EXERCISE OBJECTIVE -> Which lines in the records below contain the word "customer"? Copy each of them.

(Stored data)
- - -

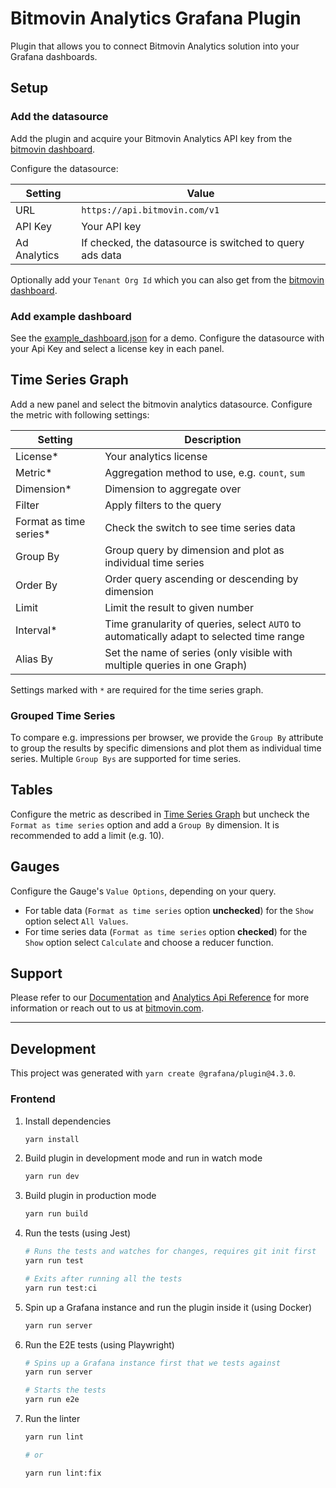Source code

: # Bitmovin Analytics Grafana Plugin

Plugin that allows you to connect Bitmovin Analytics solution into your Grafana dashboards.

## Setup

### Add the datasource

Add the plugin and acquire your Bitmovin Analytics API key from the [bitmovin dashboard](https://dashboard.bitmovin.com/account).

Configure the datasource:

| Setting      | Value                                                    |
| ------------ | -------------------------------------------------------- |
| URL          | `https://api.bitmovin.com/v1`                            |
| API Key      | Your API key                                             |
| Ad Analytics | If checked, the datasource is switched to query ads data |

Optionally add your `Tenant Org Id` which you can also get from the [bitmovin dashboard](https://dashboard.bitmovin.com).

### Add example dashboard

See the [example_dashboard.json](example_dashboard.json) for a demo. Configure the datasource with your Api Key and select a license key in each panel.

## Time Series Graph

Add a new panel and select the bitmovin analytics datasource.
Configure the metric with following settings:

| Setting                 | Description                                                                              |
| ----------------------- | ---------------------------------------------------------------------------------------- |
| License\*               | Your analytics license                                                                   |
| Metric\*                | Aggregation method to use, e.g. `count`, `sum`                                           |
| Dimension\*             | Dimension to aggregate over                                                              |
| Filter                  | Apply filters to the query                                                               |
| Format as time series\* | Check the switch to see time series data                                                 |
| Group By                | Group query by dimension and plot as individual time series                              |
| Order By                | Order query ascending or descending by dimension                                         |
| Limit                   | Limit the result to given number                                                         |
| Interval\*              | Time granularity of queries, select `AUTO` to automatically adapt to selected time range |
| Alias By                | Set the name of series (only visible with multiple queries in one Graph)                 |

Settings marked with `*` are required for the time series graph.

### Grouped Time Series

To compare e.g. impressions per browser, we provide the `Group By` attribute to group the results by specific dimensions and plot them as individual time series. Multiple `Group Bys` are supported for time series.

## Tables

Configure the metric as described in [Time Series Graph](#time-series-graph) but uncheck the `Format as time series` option and add a `Group By` dimension. It is recommended to add a limit (e.g. 10).

## Gauges

Configure the Gauge's `Value Options`, depending on your query.

- For table data (`Format as time series` option **unchecked**) for the `Show` option select `All Values`.
- For time series data (`Format as time series` option **checked**) for the `Show` option select `Calculate` and choose a reducer function.

## Support

Please refer to our [Documentation](https://developer.bitmovin.com/playback/docs/integrating-bitmovin-analytics-with-grafana) and [Analytics Api Reference](https://developer.bitmovin.com/playback/reference/overview) for more information or reach out to us at [bitmovin.com](https://bitmovin.com/contact-bitmovin/).

---

## Development

This project was generated with `yarn create @grafana/plugin@4.3.0`.

### Frontend

1. Install dependencies

   ```bash
   yarn install
   ```

2. Build plugin in development mode and run in watch mode

   ```bash
   yarn run dev
   ```

3. Build plugin in production mode

   ```bash
   yarn run build
   ```

4. Run the tests (using Jest)

   ```bash
   # Runs the tests and watches for changes, requires git init first
   yarn run test

   # Exits after running all the tests
   yarn run test:ci
   ```

5. Spin up a Grafana instance and run the plugin inside it (using Docker)

   ```bash
   yarn run server
   ```

6. Run the E2E tests (using Playwright)

   ```bash
   # Spins up a Grafana instance first that we tests against
   yarn run server

   # Starts the tests
   yarn run e2e
   ```

7. Run the linter

   ```bash
   yarn run lint

   # or

   yarn run lint:fix
   ```

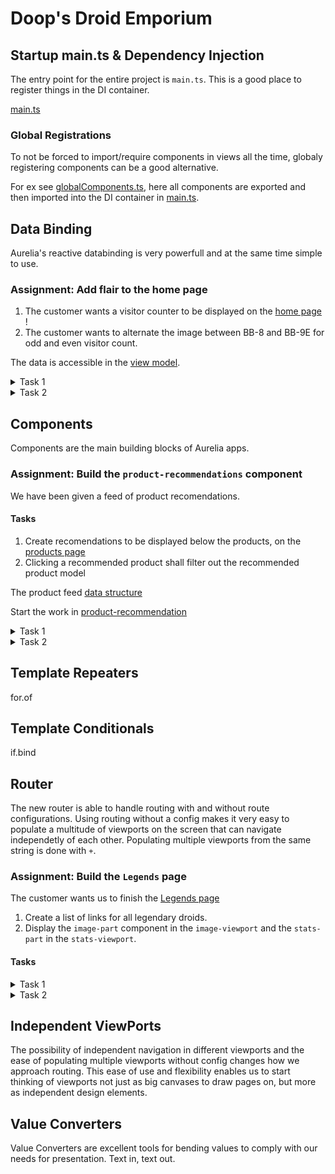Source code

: # Doop's Droid Emporium

## Startup main.ts & Dependency Injection

The entry point for the entire project is `main.ts`. This is a good place to register things in the DI container.

[main.ts](./../src/main.ts)

### Global Registrations

To not be forced to import/require components in views all the time, globaly registering components can be a good alternative.

For ex see [globalComponents.ts](./../src/components/globalComponents.ts), here all components are exported and then imported into the DI container in [main.ts](./../src/main.ts).

## Data Binding

Aurelia's reactive databinding is very powerfull and at the same time simple to use.

### Assignment: Add flair to the home page

1. The customer wants a visitor counter to be displayed on the [home page](./../src/modules/home/home-page.html) !
2. The customer wants to alternate the image between BB-8 and BB-9E for odd and even visitor count.

The data is accessible in the [view model](./../src/modules/home/home-page.ts).

<details>
<summary>Task 1</summary>

```html
<div class="visitors">
  Visitors: ${visitors}
</div>
```

</details>

<details>
<summary>Task 2</summary>

Data bind the src of the img.

```html
<img src.bind="imgSource" />
```

Add the imgSource property and assign it an image path.

```typescript
  public imgSource = "";
  constructor() {
    if (this.visitors % 2 === 0) {
      this.imgSource = this.bb8Media;
    } else {
      this.imgSource = this.bb9eMedia;
    }
  }
```

</details>

## Components

Components are the main building blocks of Aurelia apps.

### Assignment: Build the `product-recommendations` component

We have been given a feed of product recomendations.

#### Tasks

1. Create recomendations to be displayed below the products, on the [products page](./../src/modules/products/products-page.html)
2. Clicking a recommended product shall filter out the recommended product model

The product feed [data structure](./../data/product-recommendations.json)

Start the work in [product-recommendation](./../src\components\product-recommendation\product-recommendation.html)

<details>
<summary>Task 1</summary>

```html
<img src.bind="imgSource" />

<div class="product-name">${item.productName}</div>

<blockquote>
  ${item.quote}
  <div class="user">- <em>${item.user}</em></div>
</blockquote>
```

</details>

<details>
<summary>Task 2</summary>

```typescript
click.trigger = "filterProduct(item.productName)";
```

</details>

## Template Repeaters

for.of

## Template Conditionals

if.bind

## Router

The new router is able to handle routing with and without route configurations. Using routing without a config makes it very easy to populate a multitude of viewports on the screen that can navigate independetly of each other. Populating multiple viewports from the same string is done with `+`.

### Assignment: Build the `Legends` page

The customer wants us to finish the [Legends page](./../src/modules/legends/legends-page.html)

1. Create a list of links for all legendary droids.
2. Display the `image-part` component in the `image-viewport` and the `stats-part` in the `stats-viewport`.

#### Tasks

<details>
<summary>Task 1</summary>

```html
<div class="legend" repeat.for="legend of legends">
  <a>
    <h1>${legend.name}</h1>
  </a>
</div>
```

</details>

<details>
<summary>Task 2</summary>

```html
goto="image-part(${droid.name})@image-viewport+stats-part(${droid.name})@stats-viewport"
```

</details>

## Independent ViewPorts

The possibility of independent navigation in different viewports and the ease of populating multiple viewports without config changes how we approach routing. This ease of use and flexibility enables us to start thinking of viewports not just as big canvases to draw pages on, but more as independent design elements.

## Value Converters

Value Converters are excellent tools for bending values to comply with our needs for presentation. Text in, text out.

- - -

EXPECTED ANSWER ->
1. The customer wants a visitor counter to be displayed on the [home page](./../src/modules/home/home-page.html) !
2. The customer wants to alternate the image between BB-8 and BB-9E for odd and even visitor count.
The customer wants us to finish the [Legends page](./../src/modules/legends/legends-page.html)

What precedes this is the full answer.